Load balancer - AWS ELB (Elastic Load Balancer) works fine in case of request load distribution as well, or we can alternatively use a slightly more cost-effective tool - NGINX

Optional (but good to have) - Varnish the best tool for request collapsing to overcome the “stampede effect” on our leader board API for performance improvements.

System Architecture

Following is the design proposed for the solution majorly built on AWS Cloud.

System Design.png

Technology and Deployment Flow

Considering our version control of source code to be git and using cloud repository provider GitHub, PFB my proposed solution for the same -

Deployment Cloud.png

Solution Implementation

In terms implementation module there are two main parts of it -

Part 1: Updates

Section A. INITIAL DATA SET CREATION This will be a two-step process in 3 different categories of the leader board -

Step 1: Retrieval of data from the persistence storage i.e.

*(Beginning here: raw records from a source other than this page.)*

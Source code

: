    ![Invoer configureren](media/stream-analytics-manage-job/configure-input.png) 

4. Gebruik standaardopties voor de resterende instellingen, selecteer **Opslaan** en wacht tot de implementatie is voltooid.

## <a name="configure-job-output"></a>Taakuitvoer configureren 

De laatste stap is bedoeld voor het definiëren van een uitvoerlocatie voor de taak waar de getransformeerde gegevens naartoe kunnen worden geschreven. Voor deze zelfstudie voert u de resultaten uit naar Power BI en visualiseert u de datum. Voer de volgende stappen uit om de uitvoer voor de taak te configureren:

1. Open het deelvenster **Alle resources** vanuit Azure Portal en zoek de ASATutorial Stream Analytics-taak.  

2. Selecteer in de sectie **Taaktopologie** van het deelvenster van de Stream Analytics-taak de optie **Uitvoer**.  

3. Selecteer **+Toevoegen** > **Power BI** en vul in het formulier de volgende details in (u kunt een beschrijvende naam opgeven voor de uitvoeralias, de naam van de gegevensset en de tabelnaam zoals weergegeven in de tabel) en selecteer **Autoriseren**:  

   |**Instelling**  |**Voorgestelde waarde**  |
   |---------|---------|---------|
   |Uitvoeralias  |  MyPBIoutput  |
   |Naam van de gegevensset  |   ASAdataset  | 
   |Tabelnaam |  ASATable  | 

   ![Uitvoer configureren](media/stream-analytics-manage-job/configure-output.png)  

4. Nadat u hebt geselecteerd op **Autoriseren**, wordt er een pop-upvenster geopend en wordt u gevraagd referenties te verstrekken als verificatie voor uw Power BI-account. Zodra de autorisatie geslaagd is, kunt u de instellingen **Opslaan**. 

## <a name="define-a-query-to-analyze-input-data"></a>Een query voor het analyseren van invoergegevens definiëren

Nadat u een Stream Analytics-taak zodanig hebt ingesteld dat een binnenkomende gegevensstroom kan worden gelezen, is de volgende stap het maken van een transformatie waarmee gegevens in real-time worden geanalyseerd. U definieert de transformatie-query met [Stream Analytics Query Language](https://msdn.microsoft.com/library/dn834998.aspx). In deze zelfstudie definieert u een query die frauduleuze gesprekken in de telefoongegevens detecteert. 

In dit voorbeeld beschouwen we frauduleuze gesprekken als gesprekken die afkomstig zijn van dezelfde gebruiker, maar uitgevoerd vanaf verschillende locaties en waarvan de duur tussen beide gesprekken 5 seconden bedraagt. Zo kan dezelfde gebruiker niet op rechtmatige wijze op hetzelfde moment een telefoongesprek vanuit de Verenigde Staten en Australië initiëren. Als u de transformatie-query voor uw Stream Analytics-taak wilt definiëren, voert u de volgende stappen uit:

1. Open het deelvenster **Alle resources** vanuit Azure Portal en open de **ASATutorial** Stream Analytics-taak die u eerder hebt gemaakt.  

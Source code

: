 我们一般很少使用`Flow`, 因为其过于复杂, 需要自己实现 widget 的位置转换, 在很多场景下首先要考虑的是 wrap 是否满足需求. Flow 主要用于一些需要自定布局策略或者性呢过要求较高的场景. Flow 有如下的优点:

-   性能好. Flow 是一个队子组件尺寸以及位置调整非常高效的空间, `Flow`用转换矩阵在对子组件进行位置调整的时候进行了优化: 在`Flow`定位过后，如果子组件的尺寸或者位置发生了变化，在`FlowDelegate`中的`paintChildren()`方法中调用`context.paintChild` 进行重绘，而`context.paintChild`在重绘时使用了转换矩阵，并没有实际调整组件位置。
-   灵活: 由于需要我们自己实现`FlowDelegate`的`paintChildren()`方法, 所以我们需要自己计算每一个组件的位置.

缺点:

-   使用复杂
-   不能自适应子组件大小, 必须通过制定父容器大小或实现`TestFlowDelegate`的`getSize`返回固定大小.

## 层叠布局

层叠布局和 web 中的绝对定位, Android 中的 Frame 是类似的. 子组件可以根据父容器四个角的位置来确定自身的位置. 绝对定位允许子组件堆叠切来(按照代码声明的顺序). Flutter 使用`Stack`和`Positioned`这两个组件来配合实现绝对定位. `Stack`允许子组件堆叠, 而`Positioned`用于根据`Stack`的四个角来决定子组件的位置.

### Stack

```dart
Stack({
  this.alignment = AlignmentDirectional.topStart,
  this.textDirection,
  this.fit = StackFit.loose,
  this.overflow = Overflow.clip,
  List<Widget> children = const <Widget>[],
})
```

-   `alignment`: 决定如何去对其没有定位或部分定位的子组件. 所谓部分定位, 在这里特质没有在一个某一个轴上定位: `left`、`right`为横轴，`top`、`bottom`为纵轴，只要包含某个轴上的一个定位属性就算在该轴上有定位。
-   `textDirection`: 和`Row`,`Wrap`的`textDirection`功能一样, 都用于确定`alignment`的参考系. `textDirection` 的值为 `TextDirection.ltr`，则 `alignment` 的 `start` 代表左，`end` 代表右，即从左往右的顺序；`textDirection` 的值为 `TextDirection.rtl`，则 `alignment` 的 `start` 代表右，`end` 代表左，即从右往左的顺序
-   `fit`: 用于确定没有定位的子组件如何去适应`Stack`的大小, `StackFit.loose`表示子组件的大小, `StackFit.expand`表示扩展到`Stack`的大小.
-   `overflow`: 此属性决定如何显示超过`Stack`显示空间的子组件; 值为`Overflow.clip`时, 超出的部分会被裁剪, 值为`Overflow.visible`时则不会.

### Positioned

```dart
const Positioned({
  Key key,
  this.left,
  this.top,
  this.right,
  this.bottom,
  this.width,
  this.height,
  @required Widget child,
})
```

MySQL like

QUERY -

SELECT player_id, SUM(score) as score_total FROM Scores GROUP BY player_id ORDER BY score_total DESC (additionally the query will have limits on a date in case of WEEK and HOUR)

NOTE: INDEX - Must have on player_id, possibly can be added to created_at

Step 2: Addition to Sorted Set in Redis, explanations -

HOW DATA WILL BE STORED?
- Data will be stored in the format of - Key (PLAYER_ID) and value (SUM OF SCORE TIME BOUND)
- Using ZADD command taking 3 arguments it will be added to the relevant set (ALL/WEEK/HOUR) Ex: (“name_of_set”, key, value)
- Only WEEK and HOUR based sets have TTL a calendar week and a clock hour respectively, so practically HOUR based set will be created 24 times a day and WEEK based set 52 times a year.
WHY?
- Most of the operations supported by the Sorted Set take logarithmic time O(log(n)), which means that its execution time even for huge data sets is going to be very low.
- And in the case of just accessing the score of a single player complexity will be O(1).

Section B. REGULAR UPDATE

For the case of WEEK and HOUR, the new entries coming to score tables will be added to SET for writing directly with modifications as a summation to existing score in sets
For ALL time we can move such updates to Async mode to avoid latency.

Part 2: Reads

One our creation and modification of Sorted sets in REDIS is done, we can move towards the leader board retrieval part, so we can leverage the power of ZREVRANGE command like --

ZREVRANGE name_of_set 0 99 WITH SCORES

This will directly fetch top 100 players with a complexity of -

O(log (N) + M) // where N is total elements, M is top few elements required

In our case M is negligible as compared to N practicality otherwise the time will be close to linear.

Summary

In the end, what we have here is the design and estimated implementation, problems and challenges will be the part of final implementation both in terms of code development and solutions architecting (mostly configurations of cloud infrastructure)

PS: The ideas and solutions implemented above can be considered as the first draft and are subjected to further improvements as upcoming iterations.